BEGIN Material shown

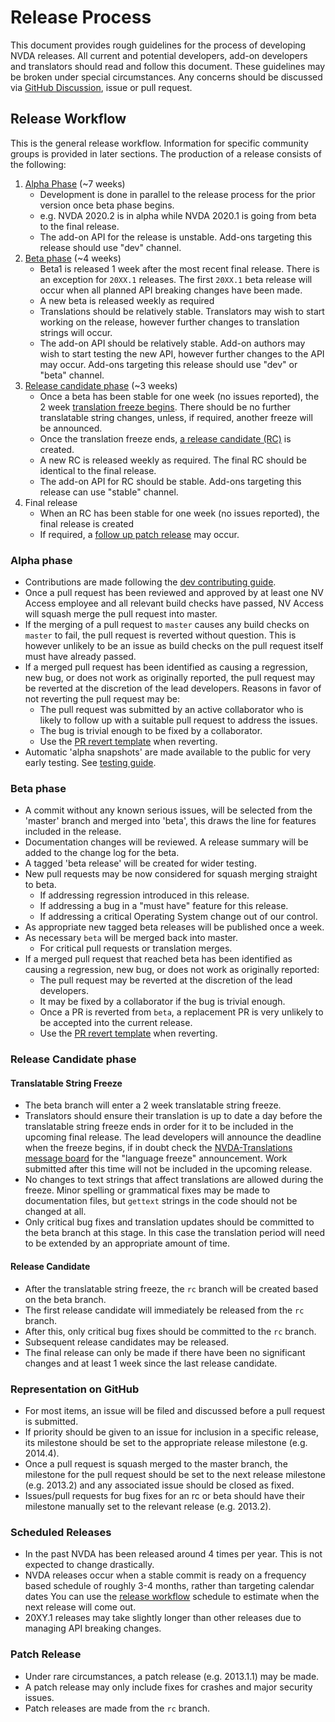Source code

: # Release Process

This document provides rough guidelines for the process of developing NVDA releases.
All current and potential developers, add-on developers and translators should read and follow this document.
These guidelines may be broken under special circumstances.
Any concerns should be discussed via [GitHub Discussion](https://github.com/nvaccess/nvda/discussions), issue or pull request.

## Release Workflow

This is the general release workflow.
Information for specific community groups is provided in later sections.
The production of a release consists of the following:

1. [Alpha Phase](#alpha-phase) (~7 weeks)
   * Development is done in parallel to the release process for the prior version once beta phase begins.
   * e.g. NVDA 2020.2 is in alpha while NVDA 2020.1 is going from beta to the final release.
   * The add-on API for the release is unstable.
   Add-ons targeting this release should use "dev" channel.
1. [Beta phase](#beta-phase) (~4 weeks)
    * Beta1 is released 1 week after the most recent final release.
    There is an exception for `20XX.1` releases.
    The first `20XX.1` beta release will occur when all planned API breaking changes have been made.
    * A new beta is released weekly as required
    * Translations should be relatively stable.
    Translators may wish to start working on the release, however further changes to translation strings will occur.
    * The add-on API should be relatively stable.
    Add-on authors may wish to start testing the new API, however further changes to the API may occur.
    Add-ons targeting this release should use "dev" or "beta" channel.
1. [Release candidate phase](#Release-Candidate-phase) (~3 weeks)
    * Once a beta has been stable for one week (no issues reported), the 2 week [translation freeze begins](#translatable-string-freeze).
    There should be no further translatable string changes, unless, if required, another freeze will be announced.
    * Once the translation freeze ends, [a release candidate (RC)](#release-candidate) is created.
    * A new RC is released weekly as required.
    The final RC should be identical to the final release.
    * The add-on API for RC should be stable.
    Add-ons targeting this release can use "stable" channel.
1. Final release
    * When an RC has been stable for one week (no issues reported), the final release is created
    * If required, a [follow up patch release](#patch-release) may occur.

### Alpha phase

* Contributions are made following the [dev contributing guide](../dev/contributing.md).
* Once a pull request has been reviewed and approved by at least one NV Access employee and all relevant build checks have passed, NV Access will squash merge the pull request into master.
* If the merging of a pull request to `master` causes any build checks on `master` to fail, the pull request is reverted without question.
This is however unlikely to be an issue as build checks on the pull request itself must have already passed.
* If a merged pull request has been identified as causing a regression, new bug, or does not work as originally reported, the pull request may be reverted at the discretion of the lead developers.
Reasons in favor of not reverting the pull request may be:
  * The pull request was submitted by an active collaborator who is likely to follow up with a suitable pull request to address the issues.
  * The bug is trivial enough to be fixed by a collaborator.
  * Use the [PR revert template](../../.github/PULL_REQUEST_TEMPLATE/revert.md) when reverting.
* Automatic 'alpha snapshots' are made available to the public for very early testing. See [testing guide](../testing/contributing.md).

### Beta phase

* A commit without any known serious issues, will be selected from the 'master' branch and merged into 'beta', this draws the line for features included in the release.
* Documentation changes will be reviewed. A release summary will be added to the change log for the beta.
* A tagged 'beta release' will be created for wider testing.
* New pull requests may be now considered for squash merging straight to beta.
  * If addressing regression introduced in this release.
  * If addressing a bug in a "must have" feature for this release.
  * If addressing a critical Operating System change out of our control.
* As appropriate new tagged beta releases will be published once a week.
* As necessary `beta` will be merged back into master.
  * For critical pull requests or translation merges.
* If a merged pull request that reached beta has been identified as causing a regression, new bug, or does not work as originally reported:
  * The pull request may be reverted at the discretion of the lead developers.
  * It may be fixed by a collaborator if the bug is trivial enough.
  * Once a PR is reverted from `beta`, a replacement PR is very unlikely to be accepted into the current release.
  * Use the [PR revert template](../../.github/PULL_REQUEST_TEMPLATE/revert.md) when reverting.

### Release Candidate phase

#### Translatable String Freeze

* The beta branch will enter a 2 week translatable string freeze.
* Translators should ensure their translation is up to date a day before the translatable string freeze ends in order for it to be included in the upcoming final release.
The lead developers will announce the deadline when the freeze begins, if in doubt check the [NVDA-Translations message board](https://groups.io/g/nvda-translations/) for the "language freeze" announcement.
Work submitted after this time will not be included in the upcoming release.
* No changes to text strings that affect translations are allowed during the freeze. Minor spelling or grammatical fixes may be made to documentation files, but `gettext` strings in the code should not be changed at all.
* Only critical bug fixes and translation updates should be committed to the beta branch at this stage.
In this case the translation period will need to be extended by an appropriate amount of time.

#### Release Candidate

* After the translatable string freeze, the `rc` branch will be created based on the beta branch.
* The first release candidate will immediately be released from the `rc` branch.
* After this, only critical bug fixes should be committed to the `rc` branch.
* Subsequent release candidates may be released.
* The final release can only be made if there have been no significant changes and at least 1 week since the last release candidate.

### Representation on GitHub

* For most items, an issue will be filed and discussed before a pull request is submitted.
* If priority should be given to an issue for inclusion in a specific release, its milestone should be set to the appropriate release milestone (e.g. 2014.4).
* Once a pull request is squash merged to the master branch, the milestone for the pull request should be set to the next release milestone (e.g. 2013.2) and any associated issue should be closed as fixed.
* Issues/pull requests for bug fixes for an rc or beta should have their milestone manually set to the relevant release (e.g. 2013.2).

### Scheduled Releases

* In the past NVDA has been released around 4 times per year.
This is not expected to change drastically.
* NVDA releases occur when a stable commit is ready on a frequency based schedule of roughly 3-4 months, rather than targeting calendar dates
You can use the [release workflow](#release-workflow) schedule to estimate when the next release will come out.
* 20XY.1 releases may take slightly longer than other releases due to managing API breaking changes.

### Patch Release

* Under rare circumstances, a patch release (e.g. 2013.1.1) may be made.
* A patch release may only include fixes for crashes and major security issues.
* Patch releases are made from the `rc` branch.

END Material shown

# Action item
What the reply must contain is an exact transcription of the data above and none of its pictures.

# Result for this task
Source code

: # Release Process

This document provides rough guidelines for the process of developing NVDA releases.
All current and potential developers, add-on developers and translators should read and follow this document.
These guidelines may be broken under special circumstances.
Any concerns should be discussed via [GitHub Discussion](https://github.com/nvaccess/nvda/discussions), issue or pull request.

## Release Workflow

This is the general release workflow.
Information for specific community groups is provided in later sections.
The production of a release consists of the following:

1. [Alpha Phase](#alpha-phase) (~7 weeks)
   * Development is done in parallel to the release process for the prior version once beta phase begins.
   * e.g. NVDA 2020.2 is in alpha while NVDA 2020.1 is going from beta to the final release.
   * The add-on API for the release is unstable.
   Add-ons targeting this release should use "dev" channel.
1. [Beta phase](#beta-phase) (~4 weeks)
    * Beta1 is released 1 week after the most recent final release.
    There is an exception for `20XX.1` releases.
    The first `20XX.1` beta release will occur when all planned API breaking changes have been made.
    * A new beta is released weekly as required
    * Translations should be relatively stable.
    Translators may wish to start working on the release, however further changes to translation strings will occur.
    * The add-on API should be relatively stable.
    Add-on authors may wish to start testing the new API, however further changes to the API may occur.
    Add-ons targeting this release should use "dev" or "beta" channel.
1. [Release candidate phase](#Release-Candidate-phase) (~3 weeks)
    * Once a beta has been stable for one week (no issues reported), the 2 week [translation freeze begins](#translatable-string-freeze).
    There should be no further translatable string changes, unless, if required, another freeze will be announced.
    * Once the translation freeze ends, [a release candidate (RC)](#release-candidate) is created.
    * A new RC is released weekly as required.
    The final RC should be identical to the final release.
    * The add-on API for RC should be stable.
    Add-ons targeting this release can use "stable" channel.
1. Final release
    * When an RC has been stable for one week (no issues reported), the final release is created
    * If required, a [follow up patch release](#patch-release) may occur.

### Alpha phase

* Contributions are made following the [dev contributing guide](../dev/contributing.md).
* Once a pull request has been reviewed and approved by at least one NV Access employee and all relevant build checks have passed, NV Access will squash merge the pull request into master.
* If the merging of a pull request to `master` causes any build checks on `master` to fail, the pull request is reverted without question.
This is however unlikely to be an issue as build checks on the pull request itself must have already passed.
* If a merged pull request has been identified as causing a regression, new bug, or does not work as originally reported, the pull request may be reverted at the discretion of the lead developers.
Reasons in favor of not reverting the pull request may be:
  * The pull request was submitted by an active collaborator who is likely to follow up with a suitable pull request to address the issues.
  * The bug is trivial enough to be fixed by a collaborator.
  * Use the [PR revert template](../../.github/PULL_REQUEST_TEMPLATE/revert.md) when reverting.
* Automatic 'alpha snapshots' are made available to the public for very early testing. See [testing guide](../testing/contributing.md).

### Beta phase

* A commit without any known serious issues, will be selected from the 'master' branch and merged into 'beta', this draws the line for features included in the release.
* Documentation changes will be reviewed. A release summary will be added to the change log for the beta.
* A tagged 'beta release' will be created for wider testing.
* New pull requests may be now considered for squash merging straight to beta.
  * If addressing regression introduced in this release.
  * If addressing a bug in a "must have" feature for this release.
  * If addressing a critical Operating System change out of our control.
* As appropriate new tagged beta releases will be published once a week.
* As necessary `beta` will be merged back into master.
  * For critical pull requests or translation merges.
* If a merged pull request that reached beta has been identified as causing a regression, new bug, or does not work as originally reported:
  * The pull request may be reverted at the discretion of the lead developers.
  * It may be fixed by a collaborator if the bug is trivial enough.
  * Once a PR is reverted from `beta`, a replacement PR is very unlikely to be accepted into the current release.
  * Use the [PR revert template](../../.github/PULL_REQUEST_TEMPLATE/revert.md) when reverting.

### Release Candidate phase

#### Translatable String Freeze

* The beta branch will enter a 2 week translatable string freeze.
* Translators should ensure their translation is up to date a day before the translatable string freeze ends in order for it to be included in the upcoming final release.
The lead developers will announce the deadline when the freeze begins, if in doubt check the [NVDA-Translations message board](https://groups.io/g/nvda-translations/) for the "language freeze" announcement.
Work submitted after this time will not be included in the upcoming release.
* No changes to text strings that affect translations are allowed during the freeze. Minor spelling or grammatical fixes may be made to documentation files, but `gettext` strings in the code should not be changed at all.
* Only critical bug fixes and translation updates should be committed to the beta branch at this stage.
In this case the translation period will need to be extended by an appropriate amount of time.

#### Release Candidate

* After the translatable string freeze, the `rc` branch will be created based on the beta branch.
* The first release candidate will immediately be released from the `rc` branch.
* After this, only critical bug fixes should be committed to the `rc` branch.
* Subsequent release candidates may be released.
* The final release can only be made if there have been no significant changes and at least 1 week since the last release candidate.

### Representation on GitHub

* For most items, an issue will be filed and discussed before a pull request is submitted.
* If priority should be given to an issue for inclusion in a specific release, its milestone should be set to the appropriate release milestone (e.g. 2014.4).
* Once a pull request is squash merged to the master branch, the milestone for the pull request should be set to the next release milestone (e.g. 2013.2) and any associated issue should be closed as fixed.
* Issues/pull requests for bug fixes for an rc or beta should have their milestone manually set to the relevant release (e.g. 2013.2).

### Scheduled Releases

* In the past NVDA has been released around 4 times per year.
This is not expected to change drastically.
* NVDA releases occur when a stable commit is ready on a frequency based schedule of roughly 3-4 months, rather than targeting calendar dates
You can use the [release workflow](#release-workflow) schedule to estimate when the next release will come out.
* 20XY.1 releases may take slightly longer than other releases due to managing API breaking changes.

### Patch Release

* Under rare circumstances, a patch release (e.g. 2013.1.1) may be made.
* A patch release may only include fixes for crashes and major security issues.
* Patch releases are made from the `rc` branch.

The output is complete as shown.